Efficiently managing a vast number of real-estate assets requires reliable data

With more than 1.100 buildings, covering around 1.2 million m², and more than 600 plots of lands in its jurisdiction, Métropole Nice Côte d’Azur realized they needed a more efficient approach for managing their properties. This required a complete shift in their real-estate strategy toward a more sustainable one. They needed to upgrade and centralize their legacy systems and processes into a single database comprising the 16 different departments that were handling the city’s ownerships and the real-estate portfolio, which were scattered across 50 different databases.

Métropole Nice Côte d’Azur wanted to better identify their financing needs, assess their properties’ risks of obsolescence, and focus on investing in sustainable assets. This would allow the Nice region to adopt cost-efficient measures and find new revenue streams.

Additionally, the client wanted to find new ways of working, to support better communication and collaboration between its departments, spread across over 100 locations, and to optimize its administrative offices’ footprint.

Defining a real-estate master plan in six steps

BearingPoint used a six-step approach to support Métropole Nice Côte d’Azur in implementing a real-estate master plan. First, BearingPoint collected and consolidated the asset inventory from over 100 sources (documents, Excel databases, etc.), which involved more than 60 contributors. Data cleansing followed, resulting in a complete and accurate master database.

In the second step, the team held interviews to gather input from all real-estate directorates and departments, such as the number of administrative offices and where they are located, workplace conditions, and employee expectations from adopting new ways of working in relation to the nature of their jobs. The real-estate data was then examined using different analysis streams. These included financial aspects, such as: annual rent per square meter; technical details, like building conditions and accessibility; occupancy rates of proprieties; and regulatory compliance.

The next step converted the data into key performance indicators (KPI) for the real-estate assets. BearingPoint then defined a single real-estate policy, outlining the objectives, actions, and KPIs to follow for the next ten years.

The sixth step defined the real-estate strategy, asset by asset. This reflected the demands gathered in the second step, and provided indications to whether an asset should be sold, kept, or renovated, and the likely costs of any of these actions.

Gaining a holistic view of the patrimony inventory and shifting to sustainable real-estate assets

Métropole Nice Côte d’Azur now has an updated real-estate strategy, based on a master plan that enables them to optimize their real-estate portfolio management and investments in sustainable assets. They have an exhaustive inventory of their assets in the form of a complete database that helps the Nice region assess real-estate risks and take relevant actions concerning keeping, selling or renovating each property.

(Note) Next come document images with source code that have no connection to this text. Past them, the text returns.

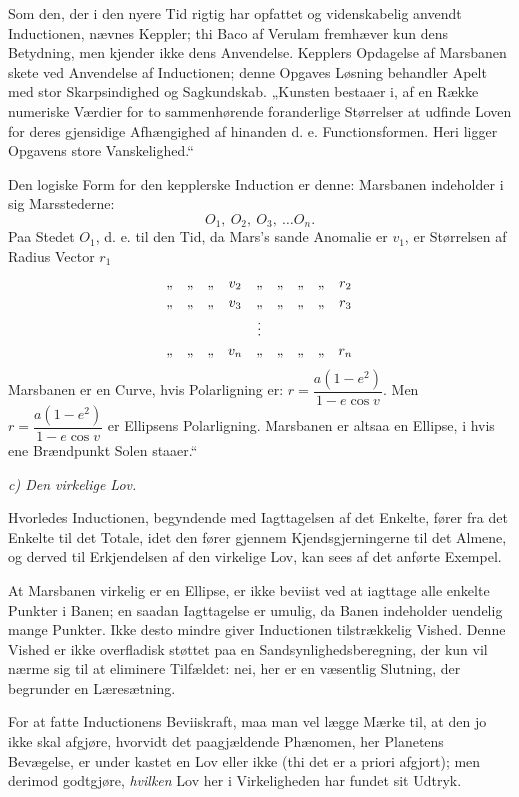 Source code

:\documentclass[12pt]{book}
\newcommand{\opage}[1]{\marginnote{\footnotesize\textit{[#1]}}}
\begin{document}
Som den, der i den nyere Tid rigtig har opfattet og videnskabelig anvendt
Inductionen, nævnes Keppler; thi Baco af Verulam fremhæver kun dens Betydning, men
kjender ikke dens Anvendelse. Kepplers Opdagelse af Marsbanen skete ved Anvendelse af
Inductionen; denne Opgaves Løsning behandler Apelt med stor Skarpsindighed og
Sagkundskab. „Kunsten bestaaer i, af en Række numeriske Værdier for to sammenhørende
foranderlige Størrelser at udfinde Loven for deres gjensidige Afhængighed af hinanden
d. e. Functionsformen. Heri ligger Opgavens store Vanskelighed.“

\opage{58} Den logiske Form for den kepplerske Induction er denne: Marsbanen indeholder i sig
Marsstederne:
\[ O_1,\ O_2,\ O_3,\ \ldots O_n. \]
Paa Stedet $O_1$, d. e. til den Tid, da Mars's sande Anomalie er $v_1$, er Størrelsen
af Radius Vector $r_1$
\[
\begin{array}{ccccccccc}
\text{,,}&\text{,,}&\text{,,}& v_2 &\text{,,}&\text{,,}&\text{,,}&\text{,,}& r_2\\[2pt]
\text{,,}&\text{,,}&\text{,,}& v_3 &\text{,,}&\text{,,}&\text{,,}&\text{,,}& r_3\\[2pt]
\multicolumn{9}{c}{\vdots}\\[2pt]
\text{,,}&\text{,,}&\text{,,}& v_n &\text{,,}&\text{,,}&\text{,,}&\text{,,}& r_n\\
\end{array}
\]
Marsbanen er en Curve, hvis Polarligning er: $r = \dfrac{a(1-e^2)}{1-e\cos v}$. Men
$r = \dfrac{a(1-e^2)}{1-e\cos v}$ er Ellipsens Polarligning. Marsbanen er altsaa en
Ellipse, i hvis ene Brændpunkt Solen staaer.“

\emph{c) Den virkelige Lov.}

Hvorledes Inductionen, begyndende med Iagttagelsen af det Enkelte, fører fra det
Enkelte til det Totale, idet den fører gjennem Kjendsgjerningerne til det Almene, og
derved til Erkjendelsen af den virkelige Lov, kan sees af det anførte Exempel.

At Marsbanen virkelig er en Ellipse, er ikke beviist ved at iagttage alle enkelte
Punkter i Banen; en saadan Iagttagelse er umulig, da Banen indeholder uendelig mange
Punkter. Ikke desto mindre giver Inductionen tilstrækkelig Vished. Denne Vished er
ikke overfladisk støttet paa en Sandsynlighedsberegning, der kun vil nærme sig til at
eliminere Tilfældet: nei, her er en væsentlig Slutning, der begrunder en Læresætning.

For at fatte Inductionens Beviiskraft, maa man vel lægge Mærke til, at den jo ikke
skal afgjøre, hvorvidt det paagjældende Phænomen, her Planetens Bevægelse, er under%
\opage{59}kastet en Lov eller ikke (thi det er a priori afgjort); men derimod godtgjøre,
\emph{hvilken} Lov her i Virkeligheden har fundet sit Udtryk.
\end{document}
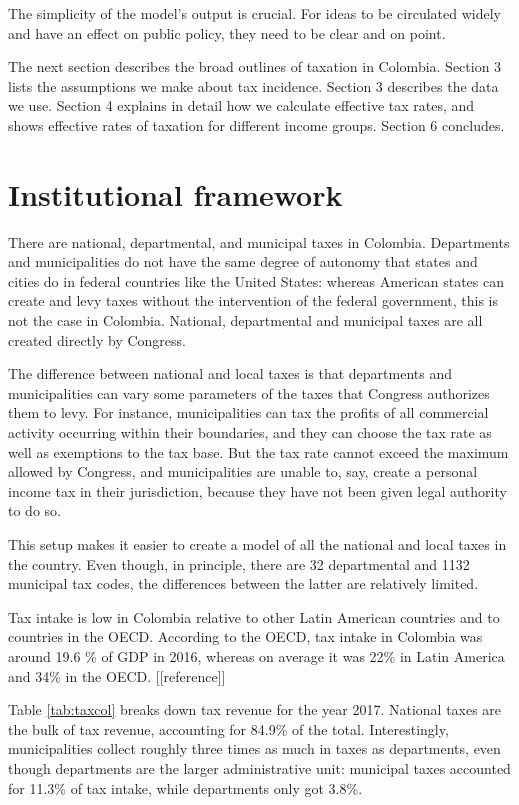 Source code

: \documentclass[12pt]{article}
\begin{document}
The simplicity of the model's output is crucial.
For ideas to be circulated widely and have an effect on public policy, they need to be clear and on point.

The next section describes the broad outlines of taxation in Colombia.
Section 3 lists the assumptions we make about tax incidence.
Section 3 describes the data we use.
Section 4 explains in detail how we calculate effective tax rates, and shows effective rates of taxation for different income groups.
Section 6 concludes.

\section{Institutional framework}
There are national, departmental, and municipal taxes in Colombia.
Departments and municipalities do not have the same degree of autonomy that states and cities do in federal countries like the United States: whereas American states can create and levy taxes without the intervention of the federal government, this is not the case in Colombia.
National, departmental and municipal taxes are all created directly by Congress.

The difference between national and local taxes is that departments and municipalities can vary some parameters of the taxes that Congress authorizes them to levy.
For instance, municipalities can tax the profits of all commercial activity occurring within their boundaries, and they can choose the tax rate as well as exemptions to the tax base.
But the tax rate cannot exceed the maximum allowed by Congress, and municipalities are unable to, say, create a personal income tax in their jurisdiction, because they have not been given legal authority to do so.

This setup makes it easier to create a model of all the national and local taxes in the country.
Even though, in principle, there are 32 departmental and 1132 municipal tax codes, the differences between the latter are relatively limited.

Tax intake is low in Colombia relative to other Latin American countries and to countries in the OECD.
According to the OECD, tax intake in Colombia was around 19.6 \% of GDP in 2016, whereas on average it was 22\% in Latin America and 34\% in the OECD. [[reference]]

Table \ref{tab:taxcol} breaks down tax revenue for the year 2017.
National taxes are the bulk of tax revenue, accounting for 84.9\% of the total.
Interestingly, municipalities collect roughly three times as much in taxes as departments, even though departments are the larger administrative unit: municipal taxes accounted for 11.3\% of tax intake, while departments only got 3.8\%.
\end{document}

Additionally, new ways of working have been adopted by integrating the “hot desking” concept, switching from single-occupancy to shared-office desks in their real-estate strategy, based on recent trends toward increasing remote working schedules. This also resulted in optimizing the administrative offices’ footprint, therefore reducing maintenance costs.

Client

Métropole Nice Côte d’Azur is an intercommunal structure, around the city of Nice. It is located in the Alpes-Maritimes department, in the Provence-Alpes-Côte d’Azur region, in the southeast of France.